Re: Thinking about Delegating Decisions about Policy
Sean Whitton writes ("Re: Thinking about Delegating Decisions about Policy"):
> The idea that Policy should always lag behind practice is something that
> I find very difficult to assess. If you are thinking of Debian as a
> large number of people furiously innovating at the borders and
> exchanging ideas with each other in the form of uploads, then it makes
> complete sense.
Uploads are a rather blunt instrument for communication :-).

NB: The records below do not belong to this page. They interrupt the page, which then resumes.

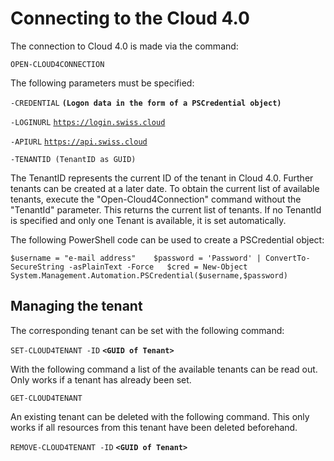 # Connecting to the Cloud 4.0

The connection to Cloud 4.0 is made via the command: 

`OPEN-CLOUD4CONNECTION`

The following parameters must be specified: 

`-CREDENTIAL` **`(Logon data in the form of a PSCredential object)`**

`-LOGINURL`  [`https://login.swiss.cloud`](https://login.swiss.cloud)

`-APIURL` [`https://api.swiss.cloud`](https://api.swiss.cloud)

`-TENANTID (TenantID as GUID)`

The TenantID represents the current ID of the tenant in Cloud 4.0. Further tenants can be created at a later date. To obtain the current list of available tenants, execute the "Open-Cloud4Connection" command without the "TenantId" parameter. This returns the current list of tenants. If no TenantId is specified and only one Tenant is available, it is set automatically.

The following PowerShell code can be used to create a PSCredential object: 

`$username = "e-mail address"   
$password = 'Password' | ConvertTo-SecureString -asPlainText -Force  
$cred = New-Object System.Management.Automation.PSCredential($username,$password)`

## Managing the tenant 

The corresponding tenant can be set with the following command: 

`SET-CLOUD4TENANT -ID` **`<GUID of Tenant>`**

With the following command a list of the available tenants can be read out. Only works if a tenant has already been set. 

`GET-CLOUD4TENANT`

An existing tenant can be deleted with the following command. This only works if all resources from this tenant have been deleted beforehand. 

`REMOVE-CLOUD4TENANT -ID` **`<GUID of Tenant>`**

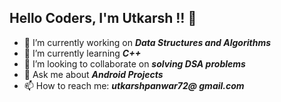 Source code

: ## Hello Coders, I'm Utkarsh !! 👋



- 🔭 I’m currently working on ***Data Structures and Algorithms***
- 🌱 I’m currently learning ***C++***
- 👯 I’m looking to collaborate on ***solving DSA problems***
- 💬 Ask me about ***Android Projects***
- 📫 How to reach me: ***utkarshpanwar72@ gmail.com***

> My current strategy, when
> - it seems like something is important and should be changed, but
> - it has not yet been implemented in the archive, or
> - in some other sense lacks a clear consensus,
> is to refer the case to the T.C.
> I think your suggestion is that in at least some such cases we should
> lower our standards for what is required for a clear consensus? If so,
> am I right in thinking this would not actually require any changes to
> the Policy Changes Process?
I'm not sure exactly what you mean by "has not yet been implemented".
I am going to assume you mean "most packages have not yet been
updated", not that no packages have been changed, or the underlying
core implementation is missing, or something.
I don't recognise "has not yet been implemented in the archive" as
"[a] sense [in which X] lacks a clear consensus".
I think the fact that most packages in the archive have not been
updated to have change X does *not* mean there is not rough consensus
in the project that change X is usually a good thing. It often means
that the bulk of the project hasn't thought about it, or that the
change is just part of our ongoing backlog of outstanding work.
Having a clear document, with authoritative status, saying that X is
usually a good thing, and how precisely X should be done, is immensely
valuable to making X actually happen, and happen well.
Furthermore, if we make recommendations that X should *usually* be
done, then in most cases only very *rough* consensus is needed.
People who disagree that X should be done in a particular case, or at
all, can not do it.
So what I am suggesting is that the policy editors should cease to
treat "many packages do not yet do X" as a reason to delay
recommending that packages should do X.
> > Additionally I think the formal proposer/seconder scheme can be
> > awkward. Again I think the policy editors adopted it because they
> > didn't want to be in the line of fire when difficult decisions are
> > being made, and perhaps because they didn't want to try to become
> > experts in everything. But it means that uncontroversial changes can
> > languish.
> Do you (or anyone else) have any concrete ideas for simplifying the
> proposer/seconder scheme, without significantly reducing the oversight
> on changes, even uncontroversial ones?
I would suggest instead that for changes which the policy editors
like and which seem likely to be uncontroversial, the policy editors
would publish a notice giving a deadline for comments/objections.
Probably the notice would be sent to some announce list, and also CC'd
to any roles that seem specifically implicated or interested.
Possibly for small changes and normative clarifications they could be
bundled up into a digest and sent to d-d-a.
Another idea would be to make it easier to revert or suspend a change
which turns out to be controversial. You could say that a change will
be reverted if, in the opinion of the policy editor, an
post-promulgation objection is made which raises a substantial issue
that ought to be dealt with.
While vacillation is undesirable, making it easier and less socially
costly to handle mistakes, will make it easier to make changes.